In one embodiment, each of the 1st block 1x comprises a plurality of 5th blocks such as 51, 52, …, 5n (commonly referred to as block 5x) linked to each other by an explicit linkage indicated as 8 in Fig.1. Each of the 5th block is a temporary buffer and a linkage from one buffer to another buffer is referred to as an explicit linkage 8 or a next pointer. Each of the 5th block comprises one or more 6th blocks such as 61, 62, …, 6n (commonly referred to as block 6x), each of the 6th blocks are referred to as fragments linked to each other by an implicit linkage indicated as 9 in Fig.1. Fragments within a buffer are stored in a contiguous manner, whereas the buffers are stored anywhere in the memory space in the device 100. The fragments in a buffer are linked implicitly in a sequential manner so that if the address of the buffer is known, then the addresses of all the fragments in that particular buffer is derived using the fragment offsets. In one embodiment, the fragment offset is the size of the fragment. Each fragment or block 6x stored in the at least one buffer (block 5x) is either a head fragment or a SCP fragment. The head fragment stores header related information such as the size of the packet and the number of fragment pointers or linkages those are available for that particular fragment, whereas the SCP fragment stores the entire data belonging to a packet.

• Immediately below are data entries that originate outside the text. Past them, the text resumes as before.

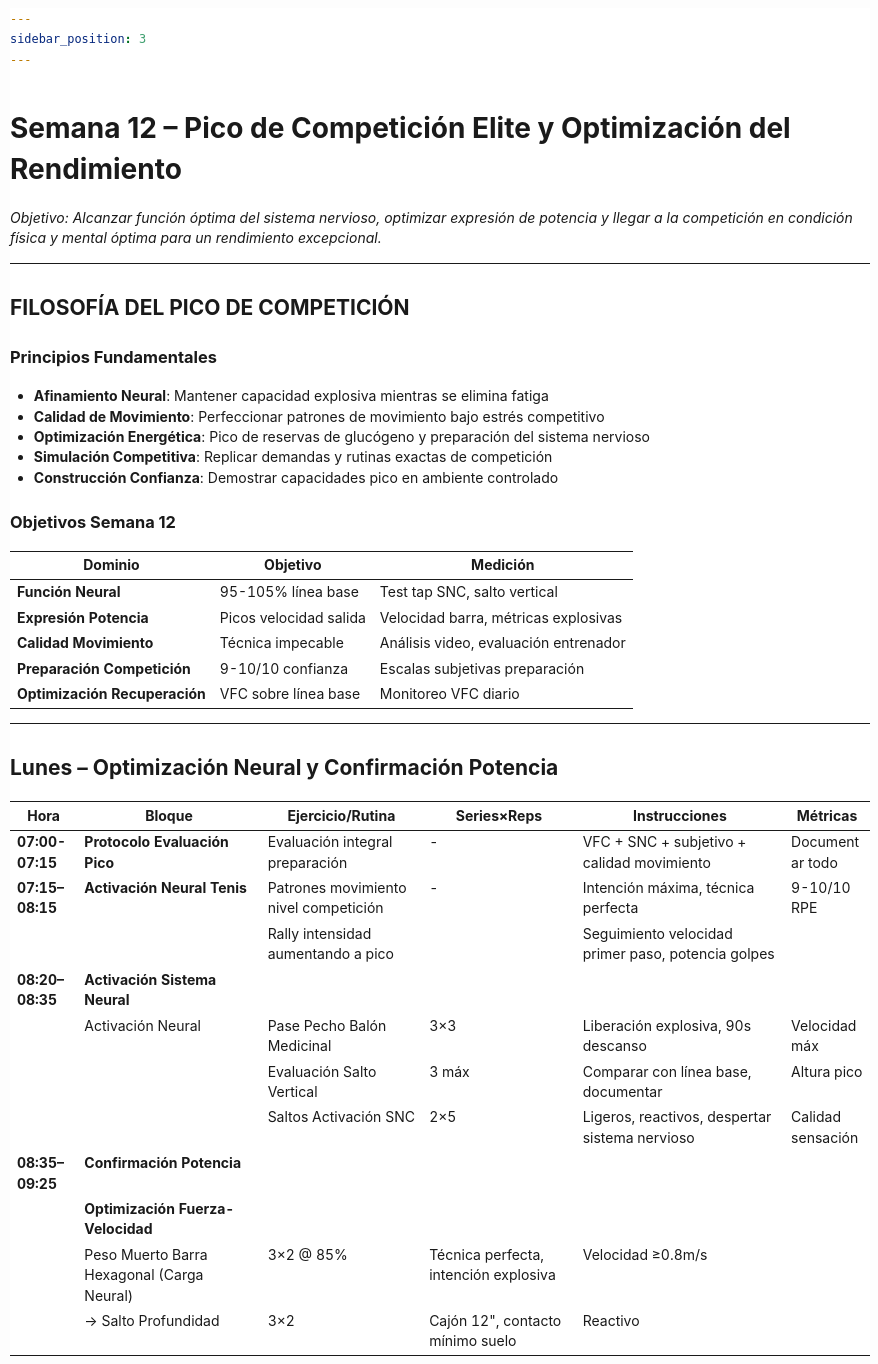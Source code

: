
 ```yaml
---
sidebar_position: 3
---
```


# **Semana 12 – Pico de Competición Elite y Optimización del Rendimiento**

_Objetivo: Alcanzar función óptima del sistema nervioso, optimizar expresión de potencia y llegar a la competición en condición física y mental óptima para un rendimiento excepcional._

---

## **FILOSOFÍA DEL PICO DE COMPETICIÓN**

### **Principios Fundamentales**

- **Afinamiento Neural**: Mantener capacidad explosiva mientras se elimina fatiga
- **Calidad de Movimiento**: Perfeccionar patrones de movimiento bajo estrés competitivo
- **Optimización Energética**: Pico de reservas de glucógeno y preparación del sistema nervioso
- **Simulación Competitiva**: Replicar demandas y rutinas exactas de competición
- **Construcción Confianza**: Demostrar capacidades pico en ambiente controlado

### **Objetivos Semana 12**

| Dominio                       | Objetivo               | Medición                              |
| ----------------------------- | ---------------------- | ------------------------------------- |
| **Función Neural**            | 95-105% línea base     | Test tap SNC, salto vertical          |
| **Expresión Potencia**        | Picos velocidad salida | Velocidad barra, métricas explosivas  |
| **Calidad Movimiento**        | Técnica impecable      | Análisis video, evaluación entrenador |
| **Preparación Competición**   | 9-10/10 confianza      | Escalas subjetivas preparación        |
| **Optimización Recuperación** | VFC sobre línea base   | Monitoreo VFC diario                  |

---

## **Lunes – Optimización Neural y Confirmación Potencia**

| Hora            | Bloque                                     | Ejercicio/Rutina                      | Series×Reps                              | Instrucciones                                      | Métricas             |
| --------------- | ------------------------------------------ | ------------------------------------- | ---------------------------------------- | -------------------------------------------------- | -------------------- |
| **07:00-07:15** | **Protocolo Evaluación Pico**              | Evaluación integral preparación       | -                                        | VFC + SNC + subjetivo + calidad movimiento         | Documentar todo      |
| **07:15–08:15** | **Activación Neural Tenis**                | Patrones movimiento nivel competición | -                                        | Intención máxima, técnica perfecta                 | 9-10/10 RPE          |
|                 |                                            | Rally intensidad aumentando a pico    |                                          | Seguimiento velocidad primer paso, potencia golpes |                      |
| **08:20–08:35** | **Activación Sistema Neural**              |                                       |                                          |                                                    |                      |
|                 | Activación Neural                          | Pase Pecho Balón Medicinal            | 3×3                                      | Liberación explosiva, 90s descanso                 | Velocidad máx        |
|                 |                                            | Evaluación Salto Vertical             | 3 máx                                    | Comparar con línea base, documentar                | Altura pico          |
|                 |                                            | Saltos Activación SNC                 | 2×5                                      | Ligeros, reactivos, despertar sistema nervioso     | Calidad sensación    |
| **08:35–09:25** | **Confirmación Potencia**                  |                                       |                                          |                                                    |                      |
|                 | **Optimización Fuerza-Velocidad**          |                                       |                                          |                                                    |                      |
|                 | Peso Muerto Barra Hexagonal (Carga Neural) | 3×2 @ 85%                             | Técnica perfecta, intención explosiva    | Velocidad ≥0.8m/s                                  |
|                 | → Salto Profundidad                        | 3×2                                   | Cajón 12", contacto mínimo suelo         | Reactivo                                           |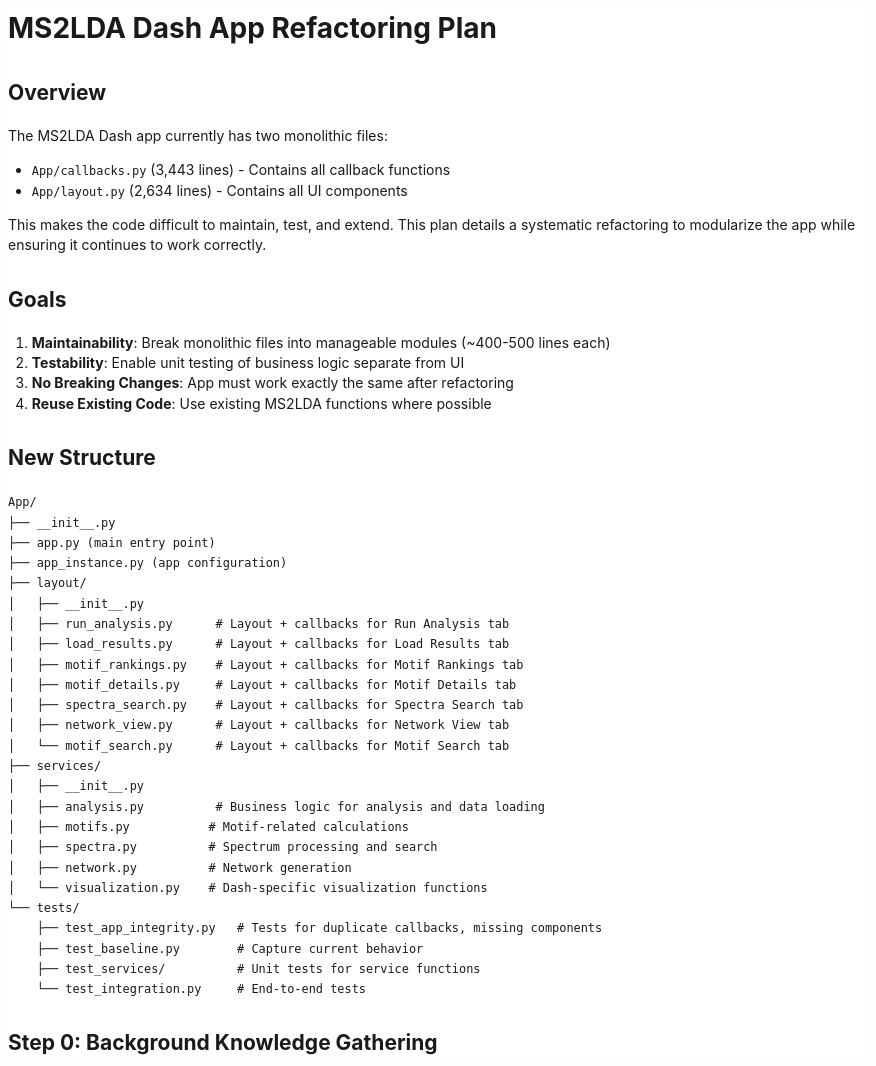# MS2LDA Dash App Refactoring Plan

## Overview

The MS2LDA Dash app currently has two monolithic files:
- `App/callbacks.py` (3,443 lines) - Contains all callback functions
- `App/layout.py` (2,634 lines) - Contains all UI components

This makes the code difficult to maintain, test, and extend. This plan details a systematic refactoring to modularize the app while ensuring it continues to work correctly.

## Goals

1. **Maintainability**: Break monolithic files into manageable modules (~400-500 lines each)
2. **Testability**: Enable unit testing of business logic separate from UI
3. **No Breaking Changes**: App must work exactly the same after refactoring
4. **Reuse Existing Code**: Use existing MS2LDA functions where possible

## New Structure

```
App/
├── __init__.py
├── app.py (main entry point)
├── app_instance.py (app configuration)
├── layout/
│   ├── __init__.py
│   ├── run_analysis.py      # Layout + callbacks for Run Analysis tab
│   ├── load_results.py      # Layout + callbacks for Load Results tab
│   ├── motif_rankings.py    # Layout + callbacks for Motif Rankings tab
│   ├── motif_details.py     # Layout + callbacks for Motif Details tab
│   ├── spectra_search.py    # Layout + callbacks for Spectra Search tab
│   ├── network_view.py      # Layout + callbacks for Network View tab
│   └── motif_search.py      # Layout + callbacks for Motif Search tab
├── services/
│   ├── __init__.py
│   ├── analysis.py          # Business logic for analysis and data loading
│   ├── motifs.py           # Motif-related calculations
│   ├── spectra.py          # Spectrum processing and search
│   ├── network.py          # Network generation
│   └── visualization.py    # Dash-specific visualization functions
└── tests/
    ├── test_app_integrity.py   # Tests for duplicate callbacks, missing components
    ├── test_baseline.py        # Capture current behavior
    ├── test_services/          # Unit tests for service functions
    └── test_integration.py     # End-to-end tests
```

## Step 0: Background Knowledge Gathering

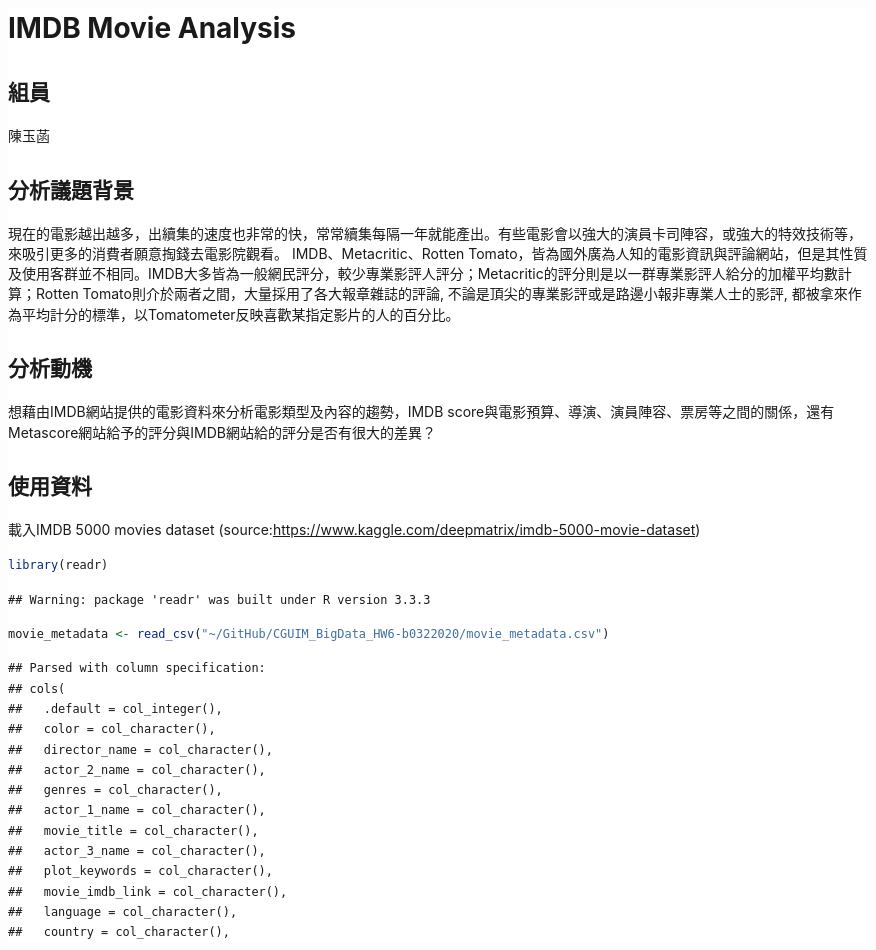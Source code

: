 IMDB Movie Analysis
================

組員
----

陳玉菡

分析議題背景
------------

現在的電影越出越多，出續集的速度也非常的快，常常續集每隔一年就能產出。有些電影會以強大的演員卡司陣容，或強大的特效技術等，來吸引更多的消費者願意掏錢去電影院觀看。 IMDB、Metacritic、Rotten Tomato，皆為國外廣為人知的電影資訊與評論網站，但是其性質及使用客群並不相同。IMDB大多皆為一般網民評分，較少專業影評人評分；Metacritic的評分則是以一群專業影評人給分的加權平均數計算；Rotten Tomato則介於兩者之間，大量採用了各大報章雜誌的評論, 不論是頂尖的專業影評或是路邊小報非專業人士的影評, 都被拿來作為平均計分的標準，以Tomatometer反映喜歡某指定影片的人的百分比。

分析動機
--------

想藉由IMDB網站提供的電影資料來分析電影類型及內容的趨勢，IMDB score與電影預算、導演、演員陣容、票房等之間的關係，還有Metascore網站給予的評分與IMDB網站給的評分是否有很大的差異？

使用資料
--------

載入IMDB 5000 movies dataset (source:<https://www.kaggle.com/deepmatrix/imdb-5000-movie-dataset>)

``` r
library(readr)
```

    ## Warning: package 'readr' was built under R version 3.3.3

``` r
movie_metadata <- read_csv("~/GitHub/CGUIM_BigData_HW6-b0322020/movie_metadata.csv")
```

    ## Parsed with column specification:
    ## cols(
    ##   .default = col_integer(),
    ##   color = col_character(),
    ##   director_name = col_character(),
    ##   actor_2_name = col_character(),
    ##   genres = col_character(),
    ##   actor_1_name = col_character(),
    ##   movie_title = col_character(),
    ##   actor_3_name = col_character(),
    ##   plot_keywords = col_character(),
    ##   movie_imdb_link = col_character(),
    ##   language = col_character(),
    ##   country = col_character(),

The device 100 further comprises a plurality of memory locations grouped together to form a block 2. In one embodiment, the block 2 or 2nd block is a temporary buffer comprising one or more 3rd blocks such as 31, 32, …, 3n (commonly referred to as block 3x), the block 3x is a buffer configured to store all body/tail fragments excluding the head or SCP fragment of a packet. Each block 3x is interchangeably referred to as a headless floating packet storing body fragments and/or a tail fragment of the packet. Each of the 3rd blocks comprises one or more 4th blocks or buffers such as 41, 42, …, 4n (commonly referred to as block 4x) for storing fragments of the headless floating packet. Each of the block 4x comprises one or more 7th blocks such as 71, 72, …, 7n (commonly referred to as block 7x). Each block 7x is either a body fragment or a tail fragment. Fragments indicated as ‘E’ denotes an empty fragment which is neither a body fragment nor a tail fragment.
Two blocks of the 7th block contained in the block 4x are linked to each other by an implicit linkage 10 indicated in Fig. 1. For example, a block 7x is linked to a block 7y via an implicit linkage 10, if the blocks 7x and 7y are successively stored in the same 4th block. A block 4x comprises at least two explicit linkages. A first explicit linkage is a next pointer by which two blocks of 4th block in a 3rd block are linked to each other. For example, a block 4x is linked to a block 4y via an explicit linkage indicated as 11 in Fig. 1, if the blocks 4x and 4y are successively stored in the same 3rd block. A second explicit linkage is a next-to-next pointer by which two blocks of 4th block in a 3rd block are linked to each other. For example, a block 4x is linked to another block 4z via an explicit linkage indicated as 12 in Fig. 1, if the blocks 4x, 4y and 4z are stored successively in the same 3rd block.
In one embodiment, the one or more 6th blocks in the at least 1st block are linked to at least one 3rd block via an explicit linkage, indicated as 13 in Fig. 1. The implicit linkages 9, 10 and the explicit linkage 8, 11, 12 and 13 are set by an enqueuing process. The enqueuing process enables storing of received data or packets in the device 100 such that dequeuing of stored data enables sustaining of a dequeue rate in the presence of latencies of fetching the data or packet from the memory. In one embodiment, the enqueuing process is any known enqueuing process existing in the art. In another embodiment, the enqueue process is a process as described in the following paragraphs.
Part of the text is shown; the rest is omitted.